§ INSTRUCTIONS TO FOLLOW
Find the string "accessible" in the entries and copy each line that has it.

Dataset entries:
· · · ·

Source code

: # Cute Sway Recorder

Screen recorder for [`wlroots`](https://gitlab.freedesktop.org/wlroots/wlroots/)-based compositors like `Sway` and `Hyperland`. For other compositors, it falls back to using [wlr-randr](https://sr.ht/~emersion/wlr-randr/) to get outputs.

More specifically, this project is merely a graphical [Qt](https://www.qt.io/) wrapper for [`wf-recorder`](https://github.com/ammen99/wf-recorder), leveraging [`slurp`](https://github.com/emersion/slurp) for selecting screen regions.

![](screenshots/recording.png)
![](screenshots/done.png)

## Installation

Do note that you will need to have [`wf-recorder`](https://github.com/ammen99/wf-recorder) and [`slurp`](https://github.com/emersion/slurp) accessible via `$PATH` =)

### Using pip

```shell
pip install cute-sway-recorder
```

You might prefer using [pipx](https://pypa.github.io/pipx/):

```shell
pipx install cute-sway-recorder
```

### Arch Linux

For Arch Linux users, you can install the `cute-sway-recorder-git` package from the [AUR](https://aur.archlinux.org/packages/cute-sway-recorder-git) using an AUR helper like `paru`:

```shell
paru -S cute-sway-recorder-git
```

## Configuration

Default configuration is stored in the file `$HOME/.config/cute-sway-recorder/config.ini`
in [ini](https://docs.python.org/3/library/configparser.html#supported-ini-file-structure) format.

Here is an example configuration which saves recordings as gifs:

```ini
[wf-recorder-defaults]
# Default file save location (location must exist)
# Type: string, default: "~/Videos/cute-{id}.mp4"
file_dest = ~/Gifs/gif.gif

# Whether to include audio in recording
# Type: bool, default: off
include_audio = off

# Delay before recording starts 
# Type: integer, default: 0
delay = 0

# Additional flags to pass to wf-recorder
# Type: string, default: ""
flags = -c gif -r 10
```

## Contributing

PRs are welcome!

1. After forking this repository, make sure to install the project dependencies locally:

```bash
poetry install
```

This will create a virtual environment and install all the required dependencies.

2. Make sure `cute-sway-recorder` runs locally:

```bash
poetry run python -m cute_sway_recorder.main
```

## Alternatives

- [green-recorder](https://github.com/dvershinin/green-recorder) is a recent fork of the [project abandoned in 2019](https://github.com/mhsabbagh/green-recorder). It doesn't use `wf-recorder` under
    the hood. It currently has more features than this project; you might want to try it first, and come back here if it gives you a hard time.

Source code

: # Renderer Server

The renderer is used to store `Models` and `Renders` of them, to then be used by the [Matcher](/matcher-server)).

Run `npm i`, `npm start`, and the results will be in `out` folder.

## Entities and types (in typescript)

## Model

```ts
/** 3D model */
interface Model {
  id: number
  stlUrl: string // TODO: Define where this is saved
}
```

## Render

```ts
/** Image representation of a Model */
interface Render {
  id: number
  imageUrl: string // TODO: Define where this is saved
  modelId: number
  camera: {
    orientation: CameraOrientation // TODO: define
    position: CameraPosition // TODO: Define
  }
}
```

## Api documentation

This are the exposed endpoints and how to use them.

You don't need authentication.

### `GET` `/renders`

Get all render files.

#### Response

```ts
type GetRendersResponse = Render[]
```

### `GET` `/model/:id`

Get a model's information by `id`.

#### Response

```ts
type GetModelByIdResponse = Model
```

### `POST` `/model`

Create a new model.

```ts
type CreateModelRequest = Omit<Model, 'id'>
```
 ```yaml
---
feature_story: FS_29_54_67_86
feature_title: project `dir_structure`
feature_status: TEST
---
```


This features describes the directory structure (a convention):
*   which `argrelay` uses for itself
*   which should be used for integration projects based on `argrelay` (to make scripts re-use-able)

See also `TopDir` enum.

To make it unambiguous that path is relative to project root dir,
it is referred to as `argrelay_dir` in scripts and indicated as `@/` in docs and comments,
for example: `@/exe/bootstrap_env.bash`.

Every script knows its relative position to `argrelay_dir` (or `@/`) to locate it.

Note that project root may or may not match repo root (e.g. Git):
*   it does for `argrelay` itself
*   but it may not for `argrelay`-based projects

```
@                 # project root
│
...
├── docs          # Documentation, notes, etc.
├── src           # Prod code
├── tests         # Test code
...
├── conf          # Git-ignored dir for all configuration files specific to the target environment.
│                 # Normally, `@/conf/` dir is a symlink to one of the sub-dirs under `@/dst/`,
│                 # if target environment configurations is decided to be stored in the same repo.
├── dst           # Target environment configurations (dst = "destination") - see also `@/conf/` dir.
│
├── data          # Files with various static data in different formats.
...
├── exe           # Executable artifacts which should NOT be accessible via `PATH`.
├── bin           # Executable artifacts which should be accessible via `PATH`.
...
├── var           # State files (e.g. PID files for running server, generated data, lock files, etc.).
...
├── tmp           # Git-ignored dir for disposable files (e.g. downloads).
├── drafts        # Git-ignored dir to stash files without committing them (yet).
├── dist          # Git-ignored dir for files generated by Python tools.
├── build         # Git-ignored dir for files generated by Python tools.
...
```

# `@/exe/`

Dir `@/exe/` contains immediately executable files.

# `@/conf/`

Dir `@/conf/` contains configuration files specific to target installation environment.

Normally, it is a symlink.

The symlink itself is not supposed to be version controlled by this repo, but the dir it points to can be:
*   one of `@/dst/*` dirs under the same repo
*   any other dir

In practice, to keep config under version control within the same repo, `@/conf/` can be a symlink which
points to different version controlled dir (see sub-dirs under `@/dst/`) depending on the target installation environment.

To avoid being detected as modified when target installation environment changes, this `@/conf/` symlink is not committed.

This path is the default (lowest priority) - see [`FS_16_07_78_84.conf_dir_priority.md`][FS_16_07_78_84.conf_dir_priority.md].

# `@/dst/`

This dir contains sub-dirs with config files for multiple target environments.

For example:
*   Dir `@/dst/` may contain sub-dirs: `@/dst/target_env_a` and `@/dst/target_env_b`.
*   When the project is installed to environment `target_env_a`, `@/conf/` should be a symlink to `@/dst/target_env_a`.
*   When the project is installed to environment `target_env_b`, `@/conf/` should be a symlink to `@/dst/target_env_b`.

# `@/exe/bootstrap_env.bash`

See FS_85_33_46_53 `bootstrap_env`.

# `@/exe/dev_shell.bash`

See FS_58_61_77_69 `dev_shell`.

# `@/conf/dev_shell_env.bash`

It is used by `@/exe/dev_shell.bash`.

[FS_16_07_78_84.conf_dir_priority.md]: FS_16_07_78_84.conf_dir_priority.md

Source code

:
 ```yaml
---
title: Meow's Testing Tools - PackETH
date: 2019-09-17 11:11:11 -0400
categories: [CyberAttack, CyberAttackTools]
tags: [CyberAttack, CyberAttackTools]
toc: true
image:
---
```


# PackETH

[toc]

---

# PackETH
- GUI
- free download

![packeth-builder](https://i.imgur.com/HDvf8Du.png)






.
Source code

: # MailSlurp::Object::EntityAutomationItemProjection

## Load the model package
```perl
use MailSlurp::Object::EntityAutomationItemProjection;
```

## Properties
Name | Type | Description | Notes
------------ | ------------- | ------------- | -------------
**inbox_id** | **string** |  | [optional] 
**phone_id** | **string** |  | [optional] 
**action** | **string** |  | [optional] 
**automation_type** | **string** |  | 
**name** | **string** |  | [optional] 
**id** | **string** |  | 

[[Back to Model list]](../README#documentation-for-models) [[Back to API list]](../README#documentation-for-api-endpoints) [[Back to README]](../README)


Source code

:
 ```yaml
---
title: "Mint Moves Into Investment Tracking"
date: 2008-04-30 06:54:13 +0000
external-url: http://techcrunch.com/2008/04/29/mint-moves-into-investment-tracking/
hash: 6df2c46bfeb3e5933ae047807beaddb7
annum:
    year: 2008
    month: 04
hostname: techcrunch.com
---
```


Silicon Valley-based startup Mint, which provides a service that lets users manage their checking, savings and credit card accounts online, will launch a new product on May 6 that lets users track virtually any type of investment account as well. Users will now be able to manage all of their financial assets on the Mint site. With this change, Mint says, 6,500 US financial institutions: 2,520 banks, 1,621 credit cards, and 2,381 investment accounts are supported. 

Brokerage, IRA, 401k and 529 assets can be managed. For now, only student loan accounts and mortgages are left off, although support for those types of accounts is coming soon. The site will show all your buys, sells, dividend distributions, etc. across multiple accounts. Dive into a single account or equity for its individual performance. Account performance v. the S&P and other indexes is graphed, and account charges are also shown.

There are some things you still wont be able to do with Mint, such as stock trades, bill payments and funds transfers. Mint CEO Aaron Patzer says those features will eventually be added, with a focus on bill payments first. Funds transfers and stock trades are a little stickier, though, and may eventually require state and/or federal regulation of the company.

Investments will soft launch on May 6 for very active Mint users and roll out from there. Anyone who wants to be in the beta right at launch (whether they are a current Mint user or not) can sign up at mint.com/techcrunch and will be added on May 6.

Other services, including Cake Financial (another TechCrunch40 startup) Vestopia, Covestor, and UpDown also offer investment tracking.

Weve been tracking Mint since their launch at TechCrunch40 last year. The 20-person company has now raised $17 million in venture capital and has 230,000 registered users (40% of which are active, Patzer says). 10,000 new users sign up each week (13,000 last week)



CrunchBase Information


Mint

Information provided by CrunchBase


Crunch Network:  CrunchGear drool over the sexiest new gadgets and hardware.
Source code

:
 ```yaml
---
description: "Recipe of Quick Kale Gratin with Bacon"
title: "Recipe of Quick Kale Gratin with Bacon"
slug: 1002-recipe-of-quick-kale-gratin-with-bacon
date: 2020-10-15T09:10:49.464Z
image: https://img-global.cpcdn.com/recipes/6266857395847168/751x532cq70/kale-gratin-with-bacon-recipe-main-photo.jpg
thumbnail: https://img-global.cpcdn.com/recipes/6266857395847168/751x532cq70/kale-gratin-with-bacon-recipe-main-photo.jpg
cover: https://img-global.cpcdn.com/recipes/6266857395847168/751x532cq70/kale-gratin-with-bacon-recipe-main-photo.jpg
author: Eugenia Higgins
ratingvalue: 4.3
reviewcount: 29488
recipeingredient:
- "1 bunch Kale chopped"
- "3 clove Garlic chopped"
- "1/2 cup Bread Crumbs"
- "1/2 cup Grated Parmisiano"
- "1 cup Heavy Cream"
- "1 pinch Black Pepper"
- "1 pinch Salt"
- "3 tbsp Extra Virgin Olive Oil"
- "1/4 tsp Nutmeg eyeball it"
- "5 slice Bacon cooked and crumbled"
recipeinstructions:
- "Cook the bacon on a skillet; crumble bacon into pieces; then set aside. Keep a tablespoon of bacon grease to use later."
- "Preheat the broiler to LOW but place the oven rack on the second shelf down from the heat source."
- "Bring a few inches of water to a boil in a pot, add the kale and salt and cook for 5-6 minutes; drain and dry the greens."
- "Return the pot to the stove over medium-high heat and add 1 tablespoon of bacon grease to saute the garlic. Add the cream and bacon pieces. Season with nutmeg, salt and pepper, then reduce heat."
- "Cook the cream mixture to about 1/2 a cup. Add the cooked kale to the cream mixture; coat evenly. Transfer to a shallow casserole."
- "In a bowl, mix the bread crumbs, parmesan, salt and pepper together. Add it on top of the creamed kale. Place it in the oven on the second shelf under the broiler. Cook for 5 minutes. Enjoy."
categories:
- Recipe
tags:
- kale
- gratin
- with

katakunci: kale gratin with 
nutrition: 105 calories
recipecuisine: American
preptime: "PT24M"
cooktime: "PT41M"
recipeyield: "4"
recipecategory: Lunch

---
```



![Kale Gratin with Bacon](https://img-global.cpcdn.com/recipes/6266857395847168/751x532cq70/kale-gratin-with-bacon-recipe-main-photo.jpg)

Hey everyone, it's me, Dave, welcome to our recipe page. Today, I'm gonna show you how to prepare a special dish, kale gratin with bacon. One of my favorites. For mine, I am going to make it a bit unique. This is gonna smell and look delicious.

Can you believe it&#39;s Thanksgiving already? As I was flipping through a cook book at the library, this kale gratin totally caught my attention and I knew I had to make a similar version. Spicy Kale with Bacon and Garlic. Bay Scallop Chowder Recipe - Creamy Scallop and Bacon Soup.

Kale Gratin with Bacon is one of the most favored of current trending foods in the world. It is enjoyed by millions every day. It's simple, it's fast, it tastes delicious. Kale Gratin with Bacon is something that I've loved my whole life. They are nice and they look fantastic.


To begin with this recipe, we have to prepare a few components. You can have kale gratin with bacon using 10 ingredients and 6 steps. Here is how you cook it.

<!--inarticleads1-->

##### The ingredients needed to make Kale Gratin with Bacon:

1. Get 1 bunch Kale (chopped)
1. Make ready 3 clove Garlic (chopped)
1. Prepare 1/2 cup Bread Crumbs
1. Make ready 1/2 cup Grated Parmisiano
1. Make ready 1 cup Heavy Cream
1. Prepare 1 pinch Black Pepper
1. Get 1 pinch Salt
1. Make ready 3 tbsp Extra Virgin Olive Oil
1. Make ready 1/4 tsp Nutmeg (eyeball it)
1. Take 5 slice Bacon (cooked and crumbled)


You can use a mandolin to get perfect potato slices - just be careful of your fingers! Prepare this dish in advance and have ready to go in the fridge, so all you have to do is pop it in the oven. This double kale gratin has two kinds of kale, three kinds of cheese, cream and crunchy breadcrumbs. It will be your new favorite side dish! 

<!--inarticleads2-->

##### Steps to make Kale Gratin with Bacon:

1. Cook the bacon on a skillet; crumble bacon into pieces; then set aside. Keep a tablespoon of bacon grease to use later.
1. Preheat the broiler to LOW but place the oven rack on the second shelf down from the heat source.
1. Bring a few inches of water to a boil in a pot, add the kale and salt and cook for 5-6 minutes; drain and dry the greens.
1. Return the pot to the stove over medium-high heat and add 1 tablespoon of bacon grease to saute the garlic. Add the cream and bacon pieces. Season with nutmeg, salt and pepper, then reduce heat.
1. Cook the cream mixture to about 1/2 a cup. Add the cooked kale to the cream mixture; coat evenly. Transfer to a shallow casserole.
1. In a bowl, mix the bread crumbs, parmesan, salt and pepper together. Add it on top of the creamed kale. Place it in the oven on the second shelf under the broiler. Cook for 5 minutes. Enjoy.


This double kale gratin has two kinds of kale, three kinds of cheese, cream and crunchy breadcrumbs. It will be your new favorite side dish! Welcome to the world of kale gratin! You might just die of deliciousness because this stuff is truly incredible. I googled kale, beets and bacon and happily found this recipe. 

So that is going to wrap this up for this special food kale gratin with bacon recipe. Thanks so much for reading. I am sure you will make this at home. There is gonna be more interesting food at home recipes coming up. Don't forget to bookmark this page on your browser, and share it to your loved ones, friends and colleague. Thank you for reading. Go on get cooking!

· · · ·

§ EXERCISE SOLUTION
Do note that you will need to have [`wf-recorder`](https://github.com/ammen99/wf-recorder) and [`slurp`](https://github.com/emersion/slurp) accessible via `$PATH` =)
├── exe           # Executable artifacts which should NOT be accessible via `PATH`.
├── bin           # Executable artifacts which should be accessible via `PATH`.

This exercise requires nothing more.